I have been working on an assignment in that I have to read words from a file and find the longest word and check how many sub words contains in that longest word? this should work for all the words in the file.
I tried using java the code I wrote works for the small amount of data in file but my task is to process huge amount of data.
Example: File words: "call","me","later","hey","how","callmelater","now","iam","busy","noway","nowiambusy"
o/p: callmelater : subwords->call,me,later
In this I'm reading file words storing in linked list and then finding the longest word & removing it from the list then checking how many sub-words extracted word contains.
Main Class Assignment:
import java.util.Scanner;
public class Assignment {
public static void main (String[] args){
long start = System.currentTimeMillis();;
Assignment a = new Assignment();
a.throwInstructions();
Scanner userInput = new Scanner(System.in);
String filename = userInput.nextLine();
// String filename = "ab.txt";
// String filename = "abc.txt";
Logic testRun = new Logic(filename);
// //testRun.result();
long end = System.currentTimeMillis();;
System.out.println("Time taken:"+(end - start) + " ms");
}
public void throwInstructions(){
System.out.println("Keep input file in same directory, where the code is");
System.out.println("Please specify the fie name : ");
}
Subclass Logic for processing:
import java.io.BufferedReader;
import java.io.File;
import java.io.FileNotFoundException;
import java.io.FileReader;
import java.io.IOException;
import java.util.HashMap;
import java.util.Iterator;
import java.util.LinkedList;
import java.util.List;
import java.util.Map;
import java.util.Set;
public class Logic {
private String filename;
private File file;
private List<String> words = new LinkedList<String>();
private Map<String, String> matchedWords = new HashMap();
@Override
public String toString() {
return "Logic [words=" + words + "]";
}
// constructor
public Logic(String filename) {
this.filename = filename;
file = new File(this.filename);
fetchFile();
run();
result();
}
// find the such words and store in map
public void run() {
while (!words.isEmpty()) {
String LongestWord = extractLongestWord(words);
findMatch(LongestWord);
}
}
// find longest word
private String extractLongestWord(List<String> words) {
String longWord;
longWord = words.get(0);
int maxLength = words.get(0).length();
for (int i = 0; i < words.size(); i++) {
if (maxLength < words.get(i).length()) {
maxLength = words.get(i).length();
longWord = words.get(i);
}
}
words.remove(words.indexOf(longWord));
return longWord;
}
// find the match for word in array of sub words
private void findMatch(String LongestWord) {
boolean chunkFound = false;
int chunkCount = 0;
StringBuilder subWords = new StringBuilder();
for (int i = 0; i < words.size(); i++) {
if (LongestWord.indexOf(words.get(i)) != -1) {
subWords.append(words.get(i) + ",");
chunkFound = true;
chunkCount++;
}
}
if (chunkFound) {
matchedWords.put(LongestWord,
"\t" + (subWords.substring(0, subWords.length() - 1))

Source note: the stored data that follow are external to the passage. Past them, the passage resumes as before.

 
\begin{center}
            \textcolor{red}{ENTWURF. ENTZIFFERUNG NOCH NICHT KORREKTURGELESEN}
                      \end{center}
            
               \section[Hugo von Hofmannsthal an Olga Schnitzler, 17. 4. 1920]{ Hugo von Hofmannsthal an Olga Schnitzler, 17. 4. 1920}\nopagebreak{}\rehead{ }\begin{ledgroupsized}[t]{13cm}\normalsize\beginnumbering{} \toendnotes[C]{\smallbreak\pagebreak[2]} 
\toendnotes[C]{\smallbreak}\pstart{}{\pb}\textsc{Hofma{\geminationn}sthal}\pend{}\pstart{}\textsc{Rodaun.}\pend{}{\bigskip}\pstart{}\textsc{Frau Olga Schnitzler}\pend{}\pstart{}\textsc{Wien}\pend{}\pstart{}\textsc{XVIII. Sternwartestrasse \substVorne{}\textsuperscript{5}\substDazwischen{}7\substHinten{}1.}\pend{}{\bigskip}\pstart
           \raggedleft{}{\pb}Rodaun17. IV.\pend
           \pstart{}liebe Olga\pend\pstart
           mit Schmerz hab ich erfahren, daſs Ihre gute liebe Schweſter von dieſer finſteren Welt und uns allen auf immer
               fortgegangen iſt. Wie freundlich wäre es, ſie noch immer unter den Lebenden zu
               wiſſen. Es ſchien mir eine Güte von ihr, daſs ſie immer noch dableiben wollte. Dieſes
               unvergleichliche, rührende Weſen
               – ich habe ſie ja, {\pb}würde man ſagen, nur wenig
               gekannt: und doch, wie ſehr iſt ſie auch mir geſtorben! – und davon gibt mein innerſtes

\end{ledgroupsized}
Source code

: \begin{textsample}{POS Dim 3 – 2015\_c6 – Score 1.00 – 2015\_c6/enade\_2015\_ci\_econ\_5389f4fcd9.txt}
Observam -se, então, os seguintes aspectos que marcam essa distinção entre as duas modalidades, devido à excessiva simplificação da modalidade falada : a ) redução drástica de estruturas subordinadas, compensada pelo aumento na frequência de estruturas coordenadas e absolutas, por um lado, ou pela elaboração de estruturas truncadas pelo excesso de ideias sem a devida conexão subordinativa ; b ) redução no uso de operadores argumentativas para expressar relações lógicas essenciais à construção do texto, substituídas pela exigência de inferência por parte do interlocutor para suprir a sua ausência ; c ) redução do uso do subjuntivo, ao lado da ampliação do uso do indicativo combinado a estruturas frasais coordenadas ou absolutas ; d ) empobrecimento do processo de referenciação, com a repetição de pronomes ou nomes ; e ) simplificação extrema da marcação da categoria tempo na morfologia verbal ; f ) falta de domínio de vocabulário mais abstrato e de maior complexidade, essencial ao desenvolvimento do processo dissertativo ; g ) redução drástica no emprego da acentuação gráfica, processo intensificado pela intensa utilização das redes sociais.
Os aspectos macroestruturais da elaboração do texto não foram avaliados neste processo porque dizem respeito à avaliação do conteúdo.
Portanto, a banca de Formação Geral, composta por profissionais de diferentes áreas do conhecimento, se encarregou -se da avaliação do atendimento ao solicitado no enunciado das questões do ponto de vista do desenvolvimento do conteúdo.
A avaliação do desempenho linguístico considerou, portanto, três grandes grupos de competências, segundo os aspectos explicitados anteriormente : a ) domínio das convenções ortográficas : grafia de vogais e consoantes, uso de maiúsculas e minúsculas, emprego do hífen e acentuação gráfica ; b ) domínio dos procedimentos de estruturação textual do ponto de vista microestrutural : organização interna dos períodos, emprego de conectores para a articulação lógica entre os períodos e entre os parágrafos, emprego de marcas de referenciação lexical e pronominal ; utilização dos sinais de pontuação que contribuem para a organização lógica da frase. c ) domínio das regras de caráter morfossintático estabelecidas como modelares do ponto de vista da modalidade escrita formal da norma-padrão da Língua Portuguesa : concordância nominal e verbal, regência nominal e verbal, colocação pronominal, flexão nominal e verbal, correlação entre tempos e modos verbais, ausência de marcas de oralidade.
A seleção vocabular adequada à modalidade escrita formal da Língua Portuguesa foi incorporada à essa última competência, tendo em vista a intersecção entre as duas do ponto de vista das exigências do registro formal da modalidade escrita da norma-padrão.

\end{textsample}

+ "\t:Subword Count:" + chunkCount);
}
}
// fetch data from file and store in list
public void fetchFile() {
String word;
try {
FileReader fr = new FileReader(file);
BufferedReader br = new BufferedReader(fr);
while ((word = br.readLine()) != null) {
words.add(word);
}
fr.close();
br.close();
} catch (FileNotFoundException e) {
// e.printStackTrace();
System.out
.println("ERROR: File -> "
+ file.toString()
+ " not Exists,Please check filename or location and try again.");
} catch (IOException e) {
// e.printStackTrace();
System.out.println("ERROR: Problem reading -> " + file.toString()
+ " File, Some problem with file format.");
}
}
// display result
public void result() {
Set set = matchedWords.entrySet();
Iterator i = set.iterator();
System.out.println("WORD:\tWORD-LENGTH:\tSUBWORDS:\tSUBWORDS-COUNT");
while (i.hasNext()) {
Map.Entry me = (Map.Entry) i.next();
System.out.print(me.getKey() + ": ");
System.out.print("\t" + ((String) me.getKey()).length() + ": ");
System.out.println(me.getValue());
}
}
}
This is where my programs lacks and goes into some never ending loop. Complexity of my program is high. To reduce the processing time I need an efficient approach like Binary/merge sort approach which will take least time like O(log n) or O(nlog n).
If someone can help me with this or at least suggestion in which direction I should proceed. Also please suggest me which programming language would be good to implement such text processing tasks in fast way ?
Thanks in advance